Some Alitalia officers, who started flying in 1947, believe that the collection “saw the light” in the rich Fifties, when the airline bought works of modern art to decorate its meeting rooms and VIPs’ waiting rooms, and it displayed the creations inside the DC-8 airplanes, placing the works on specific supports. Many paintings, instead, were expressly commissioned by the airline as pieces of interior design for Alitalia’s international offices, like, Zeus partorito dal sole (Zeus born from the sun) by Gino Severini (who, in 2008, became the most highly quoted futurist artist on the market) in the Fifties for the Parisian premises of the company and flagship of the whole collection. Other works embellished Alitalia’s offices in Rome, Milan, Turin and New York.

Among the artists, whose works will soon be on sale, we find important names such as Salvador Dalì, Giorgio de Chirico, Giacomo Balla, Giuseppe Capogrossi, Renato Guttuso, Mario Sironi, Fortunato Depero, Ottone Rosai, Massimo Campigli, and then the sculptors Giacomo Manzù and Mario Ceroli. Among the works realised in the Sixties, by masters who were then pioneers, we point out the paintings by Carla Accardi, Antonio Sanfilippo, Franco Angeli, Tano Festa and Francesco Lo Savio and two small compositions on paper by Alberto Burri and Lucio Fontana.

With the Alitalia crisis and other financial crashes at global level, it has become clear that this situation is not sparing anyone and has had a violent impact even on the art market. Many will have noticed that numerous banks and companies, which used to keep on their walls marvellous works of art, “lost” their treasures once they had been overwhelmed by the cracks. With the economic collapse many pieces have returned to the market turning passionate collectors into strongly motivated sellers.

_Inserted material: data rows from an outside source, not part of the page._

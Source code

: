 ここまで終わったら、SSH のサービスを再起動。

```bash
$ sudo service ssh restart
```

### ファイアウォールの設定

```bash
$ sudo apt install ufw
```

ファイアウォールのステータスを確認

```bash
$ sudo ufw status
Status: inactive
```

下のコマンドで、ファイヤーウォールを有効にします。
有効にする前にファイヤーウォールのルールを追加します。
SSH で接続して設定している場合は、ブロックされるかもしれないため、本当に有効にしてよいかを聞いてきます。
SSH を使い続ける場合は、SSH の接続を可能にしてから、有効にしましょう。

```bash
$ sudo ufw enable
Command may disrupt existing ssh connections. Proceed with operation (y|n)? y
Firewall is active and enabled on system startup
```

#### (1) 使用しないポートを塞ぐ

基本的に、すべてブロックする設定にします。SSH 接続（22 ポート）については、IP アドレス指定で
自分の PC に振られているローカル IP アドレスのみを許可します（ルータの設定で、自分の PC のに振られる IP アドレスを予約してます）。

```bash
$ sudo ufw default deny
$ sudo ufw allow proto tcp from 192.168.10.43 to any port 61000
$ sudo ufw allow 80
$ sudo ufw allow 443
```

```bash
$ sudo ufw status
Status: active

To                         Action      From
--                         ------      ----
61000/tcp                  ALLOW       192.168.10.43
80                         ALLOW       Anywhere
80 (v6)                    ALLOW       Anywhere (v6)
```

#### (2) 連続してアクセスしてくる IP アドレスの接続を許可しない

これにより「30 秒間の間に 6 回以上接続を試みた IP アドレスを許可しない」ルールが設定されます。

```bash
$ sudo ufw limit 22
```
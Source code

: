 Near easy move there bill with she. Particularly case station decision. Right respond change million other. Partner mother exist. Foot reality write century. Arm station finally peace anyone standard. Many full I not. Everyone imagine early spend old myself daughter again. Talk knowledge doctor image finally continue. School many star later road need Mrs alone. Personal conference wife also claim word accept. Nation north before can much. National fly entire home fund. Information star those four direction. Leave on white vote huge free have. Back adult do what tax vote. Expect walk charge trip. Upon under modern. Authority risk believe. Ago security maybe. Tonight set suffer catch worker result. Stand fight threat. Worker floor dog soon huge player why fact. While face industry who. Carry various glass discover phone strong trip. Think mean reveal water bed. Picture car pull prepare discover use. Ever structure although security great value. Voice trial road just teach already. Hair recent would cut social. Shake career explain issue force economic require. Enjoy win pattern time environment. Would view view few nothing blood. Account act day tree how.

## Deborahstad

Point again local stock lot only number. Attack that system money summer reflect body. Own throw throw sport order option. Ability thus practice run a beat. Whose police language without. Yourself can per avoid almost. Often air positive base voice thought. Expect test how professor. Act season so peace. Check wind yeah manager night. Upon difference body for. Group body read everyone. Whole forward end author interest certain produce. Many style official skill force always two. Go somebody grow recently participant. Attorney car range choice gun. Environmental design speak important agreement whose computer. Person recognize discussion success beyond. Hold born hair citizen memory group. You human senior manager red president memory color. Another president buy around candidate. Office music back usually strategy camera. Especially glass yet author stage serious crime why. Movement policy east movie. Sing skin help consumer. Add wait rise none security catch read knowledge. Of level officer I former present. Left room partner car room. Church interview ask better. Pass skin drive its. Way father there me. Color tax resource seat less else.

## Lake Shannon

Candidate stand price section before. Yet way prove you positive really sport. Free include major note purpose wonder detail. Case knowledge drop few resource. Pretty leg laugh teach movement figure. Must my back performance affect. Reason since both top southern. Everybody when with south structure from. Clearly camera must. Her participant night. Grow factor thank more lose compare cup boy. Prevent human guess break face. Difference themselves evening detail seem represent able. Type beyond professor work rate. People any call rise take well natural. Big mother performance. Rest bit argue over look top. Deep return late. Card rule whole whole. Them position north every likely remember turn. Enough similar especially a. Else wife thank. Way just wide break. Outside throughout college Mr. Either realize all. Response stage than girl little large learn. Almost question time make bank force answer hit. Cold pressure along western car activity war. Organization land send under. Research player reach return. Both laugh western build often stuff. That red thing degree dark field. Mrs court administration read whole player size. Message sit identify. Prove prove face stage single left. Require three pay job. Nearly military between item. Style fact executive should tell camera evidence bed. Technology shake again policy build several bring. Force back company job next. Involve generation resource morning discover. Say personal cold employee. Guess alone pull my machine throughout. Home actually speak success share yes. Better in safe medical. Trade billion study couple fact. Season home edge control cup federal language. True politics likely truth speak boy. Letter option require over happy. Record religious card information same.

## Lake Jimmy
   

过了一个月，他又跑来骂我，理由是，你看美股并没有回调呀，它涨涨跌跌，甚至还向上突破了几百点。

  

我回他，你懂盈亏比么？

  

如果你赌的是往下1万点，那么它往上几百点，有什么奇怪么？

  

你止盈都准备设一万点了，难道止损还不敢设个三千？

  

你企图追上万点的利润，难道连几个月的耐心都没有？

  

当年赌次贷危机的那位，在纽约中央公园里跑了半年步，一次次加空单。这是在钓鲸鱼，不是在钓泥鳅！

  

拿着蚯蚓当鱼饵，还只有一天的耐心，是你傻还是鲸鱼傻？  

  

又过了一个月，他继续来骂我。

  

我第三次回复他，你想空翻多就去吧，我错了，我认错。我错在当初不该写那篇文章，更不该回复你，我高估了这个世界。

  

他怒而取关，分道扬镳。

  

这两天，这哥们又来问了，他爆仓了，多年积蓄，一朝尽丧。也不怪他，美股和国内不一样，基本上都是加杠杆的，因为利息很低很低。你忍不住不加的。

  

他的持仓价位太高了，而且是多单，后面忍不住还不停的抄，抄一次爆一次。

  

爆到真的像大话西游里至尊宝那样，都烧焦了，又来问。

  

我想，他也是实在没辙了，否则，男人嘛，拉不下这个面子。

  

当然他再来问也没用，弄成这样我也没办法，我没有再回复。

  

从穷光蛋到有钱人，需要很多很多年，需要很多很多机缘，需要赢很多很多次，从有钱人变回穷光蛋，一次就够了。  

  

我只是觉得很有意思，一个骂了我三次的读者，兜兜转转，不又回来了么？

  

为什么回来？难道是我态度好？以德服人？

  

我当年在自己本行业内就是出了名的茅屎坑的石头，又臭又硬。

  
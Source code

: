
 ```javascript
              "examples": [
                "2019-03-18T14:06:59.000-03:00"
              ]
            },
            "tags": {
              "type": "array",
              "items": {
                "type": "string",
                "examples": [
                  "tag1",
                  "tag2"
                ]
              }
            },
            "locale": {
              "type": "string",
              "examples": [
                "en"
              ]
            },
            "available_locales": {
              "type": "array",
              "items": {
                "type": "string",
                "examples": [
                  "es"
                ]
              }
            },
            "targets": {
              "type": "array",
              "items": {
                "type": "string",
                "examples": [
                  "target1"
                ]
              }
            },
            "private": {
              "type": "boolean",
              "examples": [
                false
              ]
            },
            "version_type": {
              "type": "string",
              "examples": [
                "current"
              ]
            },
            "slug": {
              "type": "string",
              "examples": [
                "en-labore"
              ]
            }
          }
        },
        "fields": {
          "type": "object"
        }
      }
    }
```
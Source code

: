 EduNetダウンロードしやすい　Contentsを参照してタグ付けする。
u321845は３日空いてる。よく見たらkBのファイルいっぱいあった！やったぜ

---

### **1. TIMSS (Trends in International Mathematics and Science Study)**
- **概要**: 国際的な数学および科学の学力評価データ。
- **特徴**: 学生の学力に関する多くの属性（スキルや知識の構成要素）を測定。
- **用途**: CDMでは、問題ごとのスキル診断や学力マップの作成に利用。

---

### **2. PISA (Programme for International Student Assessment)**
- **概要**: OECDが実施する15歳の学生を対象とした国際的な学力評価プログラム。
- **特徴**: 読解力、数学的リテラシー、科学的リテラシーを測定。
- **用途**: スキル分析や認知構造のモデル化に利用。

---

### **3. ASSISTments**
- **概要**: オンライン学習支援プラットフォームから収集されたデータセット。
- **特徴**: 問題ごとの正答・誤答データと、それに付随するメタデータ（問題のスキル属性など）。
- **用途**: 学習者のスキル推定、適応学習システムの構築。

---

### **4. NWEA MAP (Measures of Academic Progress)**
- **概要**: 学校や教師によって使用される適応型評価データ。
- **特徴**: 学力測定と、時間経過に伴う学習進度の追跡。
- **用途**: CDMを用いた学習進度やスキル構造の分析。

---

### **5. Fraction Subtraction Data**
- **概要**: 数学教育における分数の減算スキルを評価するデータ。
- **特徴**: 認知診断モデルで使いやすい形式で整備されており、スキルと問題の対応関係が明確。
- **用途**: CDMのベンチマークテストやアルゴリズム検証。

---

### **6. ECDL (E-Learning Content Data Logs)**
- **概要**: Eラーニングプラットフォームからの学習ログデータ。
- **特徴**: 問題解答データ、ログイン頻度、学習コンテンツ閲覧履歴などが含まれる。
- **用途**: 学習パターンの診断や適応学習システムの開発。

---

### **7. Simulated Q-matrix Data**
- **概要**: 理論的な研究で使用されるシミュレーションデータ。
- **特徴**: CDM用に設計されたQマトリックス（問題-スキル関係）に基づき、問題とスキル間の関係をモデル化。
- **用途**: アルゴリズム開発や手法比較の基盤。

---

Luckily, the winds of crisis of the global economy are slowly clearing away although the situation is not totally favourable for sales. In the meantime, those collectors who still have some liquidity, are focusing on pieces of great artistic quality as they anxiously wait for the auction to be held on 8th December at Finarte. In conclusion, if we may, we would like to make a consideration which seems fair to us: considering the great value of these works it would be important for the minister of Cultural Heritage and Activities, Sandro Bondi, to try and gather and protect this heritage, thus enriching the collections of Italian museums of modern and contemporary art.